WHAT TO WORK ON:
Extract every line below that contains the word "paragraph".

Dataset entries:
- - - - -
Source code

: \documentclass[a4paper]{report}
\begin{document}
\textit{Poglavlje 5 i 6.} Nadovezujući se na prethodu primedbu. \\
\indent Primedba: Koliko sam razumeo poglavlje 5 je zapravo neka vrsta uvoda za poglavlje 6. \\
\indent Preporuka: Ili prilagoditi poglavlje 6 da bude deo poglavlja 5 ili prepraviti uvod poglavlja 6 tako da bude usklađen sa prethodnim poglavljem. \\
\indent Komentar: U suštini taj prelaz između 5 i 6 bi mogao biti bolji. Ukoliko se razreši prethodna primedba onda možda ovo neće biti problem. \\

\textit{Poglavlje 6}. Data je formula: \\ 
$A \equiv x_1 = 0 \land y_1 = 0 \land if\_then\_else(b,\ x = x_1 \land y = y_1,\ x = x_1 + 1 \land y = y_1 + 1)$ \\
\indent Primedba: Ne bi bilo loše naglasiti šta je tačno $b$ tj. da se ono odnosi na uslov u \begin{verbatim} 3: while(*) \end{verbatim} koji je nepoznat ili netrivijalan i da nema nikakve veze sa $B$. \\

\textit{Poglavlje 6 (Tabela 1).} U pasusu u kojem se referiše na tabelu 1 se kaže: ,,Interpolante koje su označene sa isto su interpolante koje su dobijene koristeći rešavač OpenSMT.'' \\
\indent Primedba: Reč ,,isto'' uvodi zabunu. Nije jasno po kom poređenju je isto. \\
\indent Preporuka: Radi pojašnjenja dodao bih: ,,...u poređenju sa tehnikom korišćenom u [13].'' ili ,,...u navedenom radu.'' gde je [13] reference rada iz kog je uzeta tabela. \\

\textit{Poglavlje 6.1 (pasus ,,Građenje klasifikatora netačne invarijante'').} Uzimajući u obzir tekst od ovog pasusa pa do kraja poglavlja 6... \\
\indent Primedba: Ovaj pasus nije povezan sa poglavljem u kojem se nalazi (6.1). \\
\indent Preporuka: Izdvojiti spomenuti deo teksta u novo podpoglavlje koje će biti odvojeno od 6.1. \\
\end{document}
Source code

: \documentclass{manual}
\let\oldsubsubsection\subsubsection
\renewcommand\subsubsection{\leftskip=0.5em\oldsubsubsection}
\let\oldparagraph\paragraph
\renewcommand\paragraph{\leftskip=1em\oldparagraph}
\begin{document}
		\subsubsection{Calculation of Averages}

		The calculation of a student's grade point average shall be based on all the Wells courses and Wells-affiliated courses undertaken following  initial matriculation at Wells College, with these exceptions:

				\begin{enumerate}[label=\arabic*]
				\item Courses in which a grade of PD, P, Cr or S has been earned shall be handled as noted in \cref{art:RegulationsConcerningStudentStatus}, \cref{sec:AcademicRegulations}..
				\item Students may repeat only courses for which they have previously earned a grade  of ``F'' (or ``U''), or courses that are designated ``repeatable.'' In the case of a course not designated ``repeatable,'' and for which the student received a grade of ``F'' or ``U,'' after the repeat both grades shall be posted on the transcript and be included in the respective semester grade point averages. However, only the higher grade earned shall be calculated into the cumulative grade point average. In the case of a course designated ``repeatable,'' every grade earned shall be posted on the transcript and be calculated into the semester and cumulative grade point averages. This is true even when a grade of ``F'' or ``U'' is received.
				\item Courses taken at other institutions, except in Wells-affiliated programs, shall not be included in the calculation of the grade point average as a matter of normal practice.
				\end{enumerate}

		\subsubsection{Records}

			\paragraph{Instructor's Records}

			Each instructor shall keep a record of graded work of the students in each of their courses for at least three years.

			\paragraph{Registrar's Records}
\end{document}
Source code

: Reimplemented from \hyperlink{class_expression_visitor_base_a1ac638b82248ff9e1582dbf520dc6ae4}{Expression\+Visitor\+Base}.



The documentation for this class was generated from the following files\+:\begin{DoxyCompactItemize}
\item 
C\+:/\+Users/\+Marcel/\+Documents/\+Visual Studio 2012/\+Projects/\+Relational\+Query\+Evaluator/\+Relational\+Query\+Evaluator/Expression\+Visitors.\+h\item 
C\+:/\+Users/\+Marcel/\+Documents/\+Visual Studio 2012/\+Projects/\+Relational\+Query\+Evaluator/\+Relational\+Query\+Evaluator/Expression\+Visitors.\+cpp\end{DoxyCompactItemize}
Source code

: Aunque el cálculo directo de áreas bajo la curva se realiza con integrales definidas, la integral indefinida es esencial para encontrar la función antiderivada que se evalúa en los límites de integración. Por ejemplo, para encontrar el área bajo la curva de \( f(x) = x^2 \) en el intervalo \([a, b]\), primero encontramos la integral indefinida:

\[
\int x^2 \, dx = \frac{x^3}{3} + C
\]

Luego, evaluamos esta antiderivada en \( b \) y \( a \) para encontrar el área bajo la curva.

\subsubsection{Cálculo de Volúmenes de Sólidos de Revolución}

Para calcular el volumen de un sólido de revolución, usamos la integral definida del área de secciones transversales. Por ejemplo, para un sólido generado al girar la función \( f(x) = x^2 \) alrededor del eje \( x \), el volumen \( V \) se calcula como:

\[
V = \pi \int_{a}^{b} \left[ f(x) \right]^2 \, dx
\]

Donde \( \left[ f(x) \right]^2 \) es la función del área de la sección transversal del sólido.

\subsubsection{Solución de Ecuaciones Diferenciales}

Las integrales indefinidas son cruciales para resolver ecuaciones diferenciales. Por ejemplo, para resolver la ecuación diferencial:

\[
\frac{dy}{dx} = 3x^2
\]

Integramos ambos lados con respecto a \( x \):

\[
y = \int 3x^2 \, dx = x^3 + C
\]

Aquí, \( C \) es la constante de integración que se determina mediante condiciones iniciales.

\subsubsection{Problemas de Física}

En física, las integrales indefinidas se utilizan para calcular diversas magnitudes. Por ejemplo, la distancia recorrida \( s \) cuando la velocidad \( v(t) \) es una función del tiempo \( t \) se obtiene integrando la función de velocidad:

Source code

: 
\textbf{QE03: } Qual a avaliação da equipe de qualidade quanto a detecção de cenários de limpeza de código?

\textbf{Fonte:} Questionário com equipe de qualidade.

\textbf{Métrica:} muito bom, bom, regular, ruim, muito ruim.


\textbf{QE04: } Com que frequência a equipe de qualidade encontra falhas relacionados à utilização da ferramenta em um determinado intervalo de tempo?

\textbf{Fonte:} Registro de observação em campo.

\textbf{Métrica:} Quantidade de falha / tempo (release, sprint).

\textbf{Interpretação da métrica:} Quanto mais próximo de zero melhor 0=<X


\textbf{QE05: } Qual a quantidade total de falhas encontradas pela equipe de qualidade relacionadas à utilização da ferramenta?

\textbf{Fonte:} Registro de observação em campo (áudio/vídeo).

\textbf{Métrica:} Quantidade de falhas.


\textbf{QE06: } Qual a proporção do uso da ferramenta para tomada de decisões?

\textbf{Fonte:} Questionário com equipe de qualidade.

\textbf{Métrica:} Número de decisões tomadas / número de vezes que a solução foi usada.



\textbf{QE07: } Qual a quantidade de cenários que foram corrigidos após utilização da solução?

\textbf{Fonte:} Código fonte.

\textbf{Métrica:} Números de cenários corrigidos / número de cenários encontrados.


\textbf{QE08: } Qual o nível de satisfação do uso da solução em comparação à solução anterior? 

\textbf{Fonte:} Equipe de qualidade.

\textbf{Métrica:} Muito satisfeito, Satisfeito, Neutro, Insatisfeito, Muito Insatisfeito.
- - - - -
RESPONSE TO THIS TASK:
\let\oldparagraph\paragraph
\renewcommand\paragraph{\leftskip=1em\oldparagraph}
			\paragraph{Instructor's Records}
			\paragraph{Registrar's Records}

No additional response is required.